さて、ビッグモーターが「完全沈黙」を破った今回の「特別調査委員会の調査報告書受領に関するお知らせ」、昨年9月の「一部報道に関する、問い合わせ窓口開設のご案内」、今年1月の「特別調査委員会設置のお知らせ」には、ある共通点がある。いずれも保険金の不正請求に直結する事案なのだ。

なぜ保険金不正請求「だけ」は、最低限ながらも「完全黙殺」を破ったのか。東洋経済によると、このような経緯だったという。

調査委や取引のある大手損保からは報告書の公表を強く求められていたにもかかわらず、受領後も「1カ月近くにわたって延々と渋り、公表の有無を自ら決めようとしなかった」(調査委の関係者)という。

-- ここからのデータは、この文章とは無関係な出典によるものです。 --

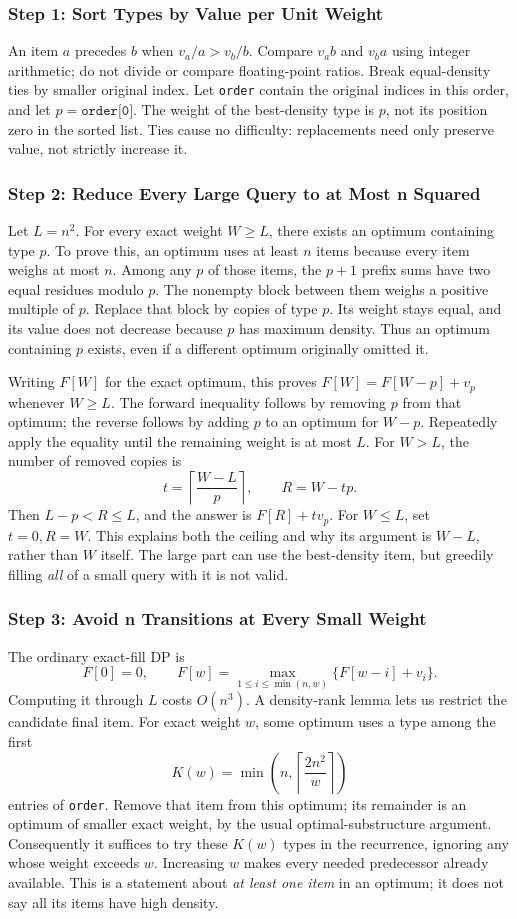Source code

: \subsubsection*{Step 1: Sort Types by Value per Unit Weight}
An item $a$ precedes $b$ when $v_a/a>v_b/b$. Compare
$v_a b$ and $v_b a$ using integer arithmetic; do not divide or compare
floating-point ratios. Break equal-density ties by smaller original
index. Let \texttt{order} contain the original indices in this order,
and let $p=\texttt{order[0]}$. The weight of the best-density type
is $p$, not its position zero in the sorted list.
Ties cause no difficulty: replacements need only preserve value,
not strictly increase it.

\subsubsection*{Step 2: Reduce Every Large Query to at Most n Squared}
Let $L=n^2$. For every exact weight $W\ge L$, there exists an optimum
containing type $p$. To prove this, an optimum uses at least $n$
items because every item weighs at most $n$. Among any $p$ of those
items, the $p+1$ prefix sums have two equal residues modulo $p$.
The nonempty block between them weighs a positive multiple of $p$.
Replace that block by copies of type $p$. Its weight stays equal,
and its value does not decrease because $p$ has maximum density.
Thus an optimum containing $p$ exists, even if a different optimum
originally omitted it.

Writing $F[W]$ for the exact optimum, this proves
$F[W]=F[W-p]+v_p$ whenever $W\ge L$.
The forward inequality follows by removing $p$ from that optimum;
the reverse follows by adding $p$ to an optimum for $W-p$.
Repeatedly apply the equality until the remaining weight is at most
$L$. For $W>L$, the number of removed copies is
\[
 t=\left\lceil\frac{W-L}{p}\right\rceil,\qquad R=W-tp.
\]
Then $L-p<R\le L$, and the answer is $F[R]+t v_p$.
For $W\le L$, set $t=0,R=W$. This explains both the ceiling and
why its argument is $W-L$, rather than $W$ itself. The large part
can use the best-density item, but greedily filling \emph{all} of a
small query with it is not valid.

\subsubsection*{Step 3: Avoid n Transitions at Every Small Weight}
The ordinary exact-fill DP is
\[
 F[0]=0,\qquad F[w]=\max_{1\le i\le\min(n,w)}
                            \{F[w-i]+v_i\}.
\]
Computing it through $L$ costs $O(n^3)$. A density-rank lemma lets
us restrict the candidate final item. For exact weight $w$, some
optimum uses a type among the first
\[
 K(w)=\min\left(n,\left\lceil\frac{2n^2}{w}\right\rceil\right)
\]
entries of \texttt{order}. Remove that item from this optimum; its
remainder is an optimum of smaller exact weight, by the usual
optimal-substructure argument. Consequently it suffices to try these
$K(w)$ types in the recurrence, ignoring any whose weight exceeds
$w$. Increasing $w$ makes every needed predecessor already available.
This is a statement about \emph{at least one item} in an optimum;
it does not say all its items have high density.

有力取引先である大手損保からのプレッシャーがある事案だけを渋々、コメントしているのだとしたら、自社の修理サービスを信じて任せてくれた顧客に対する誠意はどこにあるのかと問いただしたくもなる。

ビッグモーターの異様なる「完全黙殺」の広報戦略だが、これまでは功を奏してきた。「完全黙殺」が機能してきた理由は、3つに集約できる。

ひとつはビッグモーターが非上場であること。非上場なので、決算会見や株主総会といった経営者が追及されうる「公の場」に立つ必要がないのだ。

2つ目は「完全黙殺」によって、メディアの報道を「結果的に」最小限で抑えることができたことだ。

もし何らかの謝罪コメントをビッグモーターが発表すれば、メディアは「謝罪コメントを出した」という「事実」を報じることができる。だが、何のコメントも出さなければ、メディアはSNSや『FRIDAY』が指摘する不祥事が「事実」かどうか、「自ら」取材しなくてはならない。取材して「事実」だと確認できたとしても、所詮、SNSや『FRIDAY』の「二番煎じ」に過ぎない。記者心理としては、「わざわざ、やる気が起きない」のだ。

最後はビッグモーターの顧客層がネット情報にそれほど接していない層だということだろう。ビッグモーターはラジオに大量の広告を出稿している。あるいは新聞の折り込みチラシも積極的に用いている。つまり、主な顧客層は「普段はラジオを聴いている人々」や「紙の新聞の購読者」ということなのだろう。

ビッグモーターの不祥事は主にSNSであったり、『FRIDAY』のネット配信であったり、民間車検場の資格を取り消された店舗がある九州のメディアとそのネット配信記事で伝えられてきた。ネットを中心に広がったビッグモーターの悪評は、主な顧客層にはそもそも届いていなかったのだろう。

「完全黙殺」戦略も、今回の調査報告書で綻びが生じた

さて、最後に「これからも」完全黙殺の広報戦略は機能するのかを考えてみたい。結論から言うと、私は今回の調査報告書によって、「完全黙殺」戦略に綻びが生じたと見ている。

保険会社からの圧力によって調査はさらに進み、保険料が割高になった契約者に対しても、順次、返金処理が行われることになるだろう。そうなれば、これまでネット情報に接してこなかった「被害者」も否応なく水増し請求の事実を知ることになる。

ビッグモーターの事故車修理は年間3万件超あったとされる。報告書によると、全国に33あった整備工場のうち、すべての工場で水増し請求が行われていた疑いがあるという。「被害者」は膨大な数に及ぶのではないか。

「被害者」たちは普段は開かないSNSで怒りをぶつけるかもしれない。新聞社や週刊誌に、ビッグモーターの不誠実な対応を告発しに向かうかもしれない。職場などリアルな場でも怒りをこめて話題に上げるはずだ。今、まさに「パンドラの箱」が開いたのだ。